Assignment
Give back exactly the lines of the material below that start at the line containing "AVP: l=27 t=Called-Station-Id(30): 66-66-B3-8A-68-B3:simtest" and end at the line containing "EAP into RADIUS", and no others.
Data under study section start
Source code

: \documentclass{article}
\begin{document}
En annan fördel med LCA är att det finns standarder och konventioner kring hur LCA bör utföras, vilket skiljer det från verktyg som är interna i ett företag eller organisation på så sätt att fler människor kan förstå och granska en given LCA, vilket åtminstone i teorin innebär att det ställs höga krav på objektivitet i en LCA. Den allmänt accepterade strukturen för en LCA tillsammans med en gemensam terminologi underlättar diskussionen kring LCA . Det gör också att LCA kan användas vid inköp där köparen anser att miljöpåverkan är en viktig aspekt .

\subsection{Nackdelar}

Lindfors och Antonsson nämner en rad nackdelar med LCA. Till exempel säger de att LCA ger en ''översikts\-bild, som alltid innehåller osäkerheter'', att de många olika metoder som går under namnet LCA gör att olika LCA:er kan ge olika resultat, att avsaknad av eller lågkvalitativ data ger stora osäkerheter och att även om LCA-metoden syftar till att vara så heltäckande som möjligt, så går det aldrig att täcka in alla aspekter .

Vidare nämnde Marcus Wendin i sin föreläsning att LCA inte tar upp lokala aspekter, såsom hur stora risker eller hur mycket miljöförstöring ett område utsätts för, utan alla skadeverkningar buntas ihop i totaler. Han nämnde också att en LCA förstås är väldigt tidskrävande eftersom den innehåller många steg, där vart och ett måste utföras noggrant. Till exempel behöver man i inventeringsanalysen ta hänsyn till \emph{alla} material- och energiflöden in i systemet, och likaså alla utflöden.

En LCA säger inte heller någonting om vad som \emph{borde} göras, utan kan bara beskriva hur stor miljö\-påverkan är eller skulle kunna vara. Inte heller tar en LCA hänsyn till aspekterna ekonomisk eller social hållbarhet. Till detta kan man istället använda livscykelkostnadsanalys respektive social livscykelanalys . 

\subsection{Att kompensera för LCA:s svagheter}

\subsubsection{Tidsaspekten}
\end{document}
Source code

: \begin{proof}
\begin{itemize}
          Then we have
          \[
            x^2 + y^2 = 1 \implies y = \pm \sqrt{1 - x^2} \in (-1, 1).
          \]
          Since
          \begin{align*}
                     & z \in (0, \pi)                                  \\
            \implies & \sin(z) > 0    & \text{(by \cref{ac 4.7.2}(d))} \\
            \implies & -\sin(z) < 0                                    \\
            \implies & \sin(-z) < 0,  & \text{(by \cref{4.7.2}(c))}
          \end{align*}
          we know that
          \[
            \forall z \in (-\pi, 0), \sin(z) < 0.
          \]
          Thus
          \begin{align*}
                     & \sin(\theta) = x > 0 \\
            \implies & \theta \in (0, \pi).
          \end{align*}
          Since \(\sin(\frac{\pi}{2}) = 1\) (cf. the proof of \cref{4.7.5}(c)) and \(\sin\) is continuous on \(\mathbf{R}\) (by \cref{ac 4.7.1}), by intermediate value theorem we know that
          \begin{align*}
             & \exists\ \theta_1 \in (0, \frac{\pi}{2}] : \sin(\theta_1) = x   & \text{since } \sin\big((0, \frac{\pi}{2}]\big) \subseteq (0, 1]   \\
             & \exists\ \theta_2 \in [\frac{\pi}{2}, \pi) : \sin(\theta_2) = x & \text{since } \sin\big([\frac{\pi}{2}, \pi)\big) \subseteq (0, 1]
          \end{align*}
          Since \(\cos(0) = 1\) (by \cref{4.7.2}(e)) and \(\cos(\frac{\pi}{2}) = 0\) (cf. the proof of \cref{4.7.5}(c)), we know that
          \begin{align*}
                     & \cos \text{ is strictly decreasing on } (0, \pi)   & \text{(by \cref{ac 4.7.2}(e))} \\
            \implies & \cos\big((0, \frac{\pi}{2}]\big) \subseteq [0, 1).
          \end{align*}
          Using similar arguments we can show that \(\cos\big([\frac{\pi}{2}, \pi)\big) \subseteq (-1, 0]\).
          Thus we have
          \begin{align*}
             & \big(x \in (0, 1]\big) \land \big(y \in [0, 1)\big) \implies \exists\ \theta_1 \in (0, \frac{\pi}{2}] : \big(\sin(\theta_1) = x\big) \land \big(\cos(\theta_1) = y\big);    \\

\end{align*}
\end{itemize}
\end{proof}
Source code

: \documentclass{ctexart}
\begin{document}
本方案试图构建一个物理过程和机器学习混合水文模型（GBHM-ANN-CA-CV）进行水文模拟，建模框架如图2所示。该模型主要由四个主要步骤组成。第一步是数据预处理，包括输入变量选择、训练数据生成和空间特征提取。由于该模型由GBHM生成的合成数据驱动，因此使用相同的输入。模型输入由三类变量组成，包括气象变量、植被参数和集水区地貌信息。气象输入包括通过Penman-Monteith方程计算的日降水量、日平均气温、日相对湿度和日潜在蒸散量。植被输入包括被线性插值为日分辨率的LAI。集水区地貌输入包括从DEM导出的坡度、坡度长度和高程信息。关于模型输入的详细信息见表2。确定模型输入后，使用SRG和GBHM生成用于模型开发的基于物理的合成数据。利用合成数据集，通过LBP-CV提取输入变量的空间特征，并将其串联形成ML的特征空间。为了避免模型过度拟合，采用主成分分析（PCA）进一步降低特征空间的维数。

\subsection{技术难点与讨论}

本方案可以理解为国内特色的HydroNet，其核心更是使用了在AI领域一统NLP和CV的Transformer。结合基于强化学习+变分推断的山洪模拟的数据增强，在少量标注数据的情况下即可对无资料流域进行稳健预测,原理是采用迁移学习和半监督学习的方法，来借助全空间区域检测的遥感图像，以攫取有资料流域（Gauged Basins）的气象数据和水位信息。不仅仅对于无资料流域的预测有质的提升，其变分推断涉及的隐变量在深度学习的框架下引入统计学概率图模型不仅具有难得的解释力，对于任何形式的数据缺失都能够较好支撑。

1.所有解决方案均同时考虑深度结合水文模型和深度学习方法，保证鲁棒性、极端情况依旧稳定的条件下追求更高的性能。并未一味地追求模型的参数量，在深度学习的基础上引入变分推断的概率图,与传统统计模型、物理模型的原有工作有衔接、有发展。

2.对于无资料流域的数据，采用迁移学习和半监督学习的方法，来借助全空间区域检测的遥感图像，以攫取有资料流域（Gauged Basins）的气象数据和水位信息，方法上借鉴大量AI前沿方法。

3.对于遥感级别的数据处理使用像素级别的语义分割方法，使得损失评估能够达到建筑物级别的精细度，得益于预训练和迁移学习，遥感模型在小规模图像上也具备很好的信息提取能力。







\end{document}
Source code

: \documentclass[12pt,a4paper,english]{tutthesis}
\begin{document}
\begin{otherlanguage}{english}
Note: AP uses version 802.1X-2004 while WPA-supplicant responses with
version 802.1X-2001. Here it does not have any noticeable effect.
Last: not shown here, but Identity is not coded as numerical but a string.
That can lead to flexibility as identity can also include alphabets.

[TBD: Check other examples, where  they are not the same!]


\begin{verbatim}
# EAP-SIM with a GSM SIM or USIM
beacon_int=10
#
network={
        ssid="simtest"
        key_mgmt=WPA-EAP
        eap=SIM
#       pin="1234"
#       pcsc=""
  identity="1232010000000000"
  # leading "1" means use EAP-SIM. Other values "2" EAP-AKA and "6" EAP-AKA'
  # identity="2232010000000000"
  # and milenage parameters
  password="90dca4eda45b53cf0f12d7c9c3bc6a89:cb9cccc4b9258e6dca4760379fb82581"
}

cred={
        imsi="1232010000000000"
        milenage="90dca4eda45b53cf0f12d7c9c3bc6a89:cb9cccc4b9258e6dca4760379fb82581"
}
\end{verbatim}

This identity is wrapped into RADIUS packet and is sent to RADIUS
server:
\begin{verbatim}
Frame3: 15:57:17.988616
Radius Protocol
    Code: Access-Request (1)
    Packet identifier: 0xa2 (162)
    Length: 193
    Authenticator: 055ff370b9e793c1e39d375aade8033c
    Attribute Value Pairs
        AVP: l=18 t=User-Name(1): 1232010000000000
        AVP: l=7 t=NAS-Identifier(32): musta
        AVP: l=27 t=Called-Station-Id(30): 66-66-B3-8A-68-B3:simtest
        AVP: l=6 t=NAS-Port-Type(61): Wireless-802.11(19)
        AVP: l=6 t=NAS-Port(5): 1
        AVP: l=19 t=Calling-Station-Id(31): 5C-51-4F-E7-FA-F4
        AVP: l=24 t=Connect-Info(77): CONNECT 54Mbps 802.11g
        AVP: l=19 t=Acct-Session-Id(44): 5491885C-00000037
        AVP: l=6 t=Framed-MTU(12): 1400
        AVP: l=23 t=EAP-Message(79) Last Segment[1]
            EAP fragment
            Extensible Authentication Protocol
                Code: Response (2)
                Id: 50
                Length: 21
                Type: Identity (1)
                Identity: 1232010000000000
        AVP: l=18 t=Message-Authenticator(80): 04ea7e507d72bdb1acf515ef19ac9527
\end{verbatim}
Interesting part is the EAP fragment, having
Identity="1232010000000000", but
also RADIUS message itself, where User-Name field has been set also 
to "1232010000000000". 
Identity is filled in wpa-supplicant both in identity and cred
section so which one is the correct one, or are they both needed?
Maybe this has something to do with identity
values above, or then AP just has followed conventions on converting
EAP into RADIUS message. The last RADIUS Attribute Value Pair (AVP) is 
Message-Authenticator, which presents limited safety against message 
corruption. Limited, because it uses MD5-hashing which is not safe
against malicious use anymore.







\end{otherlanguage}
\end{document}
Data under study section end
Answer
        AVP: l=27 t=Called-Station-Id(30): 66-66-B3-8A-68-B3:simtest
        AVP: l=6 t=NAS-Port-Type(61): Wireless-802.11(19)
        AVP: l=6 t=NAS-Port(5): 1
        AVP: l=19 t=Calling-Station-Id(31): 5C-51-4F-E7-FA-F4
        AVP: l=24 t=Connect-Info(77): CONNECT 54Mbps 802.11g
        AVP: l=19 t=Acct-Session-Id(44): 5491885C-00000037
        AVP: l=6 t=Framed-MTU(12): 1400
        AVP: l=23 t=EAP-Message(79) Last Segment[1]
            EAP fragment
            Extensible Authentication Protocol
                Code: Response (2)
                Id: 50
                Length: 21
                Type: Identity (1)
                Identity: 1232010000000000
        AVP: l=18 t=Message-Authenticator(80): 04ea7e507d72bdb1acf515ef19ac9527
\end{verbatim}
Interesting part is the EAP fragment, having
Identity="1232010000000000", but
also RADIUS message itself, where User-Name field has been set also 
to "1232010000000000". 
Identity is filled in wpa-supplicant both in identity and cred
section so which one is the correct one, or are they both needed?
Maybe this has something to do with identity
values above, or then AP just has followed conventions on converting
EAP into RADIUS message. The last RADIUS Attribute Value Pair (AVP) is 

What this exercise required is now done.